Nel 2017 debuttano al cinema con AFMV – Addio fottuti musi verdi, film demenziale di fantascienza che non è riuscito a trovare il consenso né tra la critica che tra il pubblico.
Due dei componenti più famosi del gruppo, Gianluca Fru e Ciro Priello, sono inoltre apparsi di recente tra i comici del reality di Amazon Prime Video, LOL – Chi ride è fuori (con Priello che ne è anche uscito vincitore).
Generazione 56K segna la prima collaborazione dei Jackal con Netflix.
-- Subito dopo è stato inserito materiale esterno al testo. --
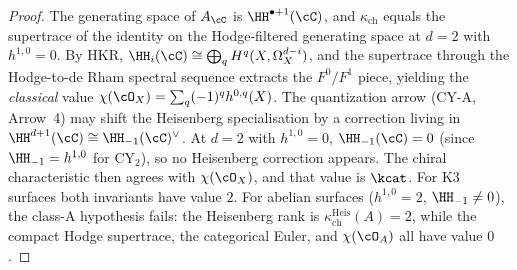 \begin{proof}
The generating space of $A_\cC$ is $\HH^{\bullet+1}(\cC)$, and
$\kappa_{\mathrm{ch}}$ equals the supertrace of the identity on the
Hodge-filtered generating space at $d = 2$ with $h^{1,0} = 0$. By HKR,
$\HH_i(\cC) \cong \bigoplus_q H^q(X, \Omega^{d-i}_X)$, and the
supertrace through the Hodge-to-de Rham spectral sequence extracts the
$F^0/F^1$ piece, yielding the \emph{classical} value
$\chi(\cO_X) = \sum_q (-1)^q h^{0,q}(X)$. The quantization arrow (CY-A,
Arrow~4) may shift the Heisenberg specialisation by a correction living
in $\HH^{d+1}(\cC) \cong \HH_{-1}(\cC)^\vee$. At $d = 2$ with
$h^{1,0} = 0$, $\HH_{-1}(\cC) = 0$ (since $\HH_{-1} = h^{1,0}$ for
CY$_2$), so no Heisenberg correction appears. The chiral characteristic
then agrees with $\chi(\cO_X)$, and that value is $\kcat$. For K3
surfaces both invariants have value $2$. For abelian surfaces
($h^{1,0} = 2$, $\HH_{-1} \neq 0$), the class-A hypothesis fails: the
Heisenberg rank is $\kappa_{\mathrm{ch}}^{\mathrm{Heis}}(A) = 2$, while
the compact Hodge supertrace, the categorical Euler, and $\chi(\cO_A)$
all have value $0$.
\end{proof}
La serie, ideata e parzialmente diretta da uno dei co-fondatori del gruppo, Francesco Ebbasta, racconta la storia di Daniel e Matilda, due ex-compagni delle medie che si rincontrano da adulti e capiscono di piacersi parecchio. C’è un problema però: Matilda è fidanzata con un altro e sta anche per sposarsi.
Oltre a questa linea narrativa, ambientata nella Napoli contemporanea, la serie ci mostra anche l’infanzia dei due protagonisti nel 1998 su un’isola del litorale campano.
Generazione 56K si alterna costantemente tra passato e presente, mostrandoci le scelte di vita dei vari personaggi e l’evoluzione delle varie relazioni nel corso del tempo. Anche il rapporto con internet è molto importante: dai primi giri del web per procacciarsi materiale pornografico, fino allo sviluppo di app per cellulari nell’era digitale. Un ritratto di una generazione, quella millennial, che ha visto la nascita e l’evoluzione di un nuovo tipo di socialità virtuale.
Sulla carta tutto sembra essere al suo posto. Abbiamo un tema, un’ambientazione e uno sviluppo dei personaggi. E allora perché tutto sa ancora estremamente di finto, e inoltre di già visto? Trovare un’unica risposta non è semplice, poiché si tratta dell’unione di molteplici fattori.
Il problema principale è forse la scrittura. Generazione 56K vorrebbe essere una commedia romantica, ma riesce parzialmente nel suo intento solo nella sua dimensione più sentimentale. Ci si riesce ad affezionare a Daniel e Matilda, ma non si riesce quasi mai a ridere delle situazioni in cui si trovano. Le battute sono forzate, banali e a volte proprio imbarazzanti. La serie non ha il coraggio di far andare avanti una situazione romantica solo con la forza del dramma, ma deve sempre ancorarsi a un qualche tipo di linea comica per rendere tutto il più leggero, più fresco. È soprattutto la presenza di Gianluca Fru e Fabio Balsamo (due membri storici del collettivo Jackal) a rendere molte situazioni macchiettistiche anche quando non è necessario, nonostante il loro ruolo nell’economia del racconto rimanga comunque più che marginale.
La regia di Francesco Ebbasta non rischia mai in termini visivi, e si limita a mostrare al meglio delle sue capacità la storia che si era prefissata di raccontare. Non riesce a dirigere in maniera convincente gli attori, che rinforzano l’aurea generale di “finto” dell’intera operazione. I The Jackal se la cavano egregiamente quando si tratta di brevi sketch su Youtube, ma nel lungo periodo non riescono a tenere il ritmo di una recitazione divertente o perlomeno convincente.
Ma alla fine della fiera, si vede che Generazione 56K crede in quello che sta facendo. Non lo fa nei migliori dei modi possibili, ma sembra essere perlomeno sincera in quello racconta. Si vede che tutto quello che sembra essere falso, meccanico o forzato, non è dovuto a qualche forma di disonestà, ma piuttosto alla mancanza ancora di competenze cinematografiche in grado di “fregare” lo spettatore. Di illuderci che quello a cui stiamo assistendo è vero. È un connubio di scrittura mediocre, regia sufficiente e recitazione altalenante a rendere questa nuova serie Netflix un prodotto dalla visione a volte piacevole ma mai pienamente soddisfacente.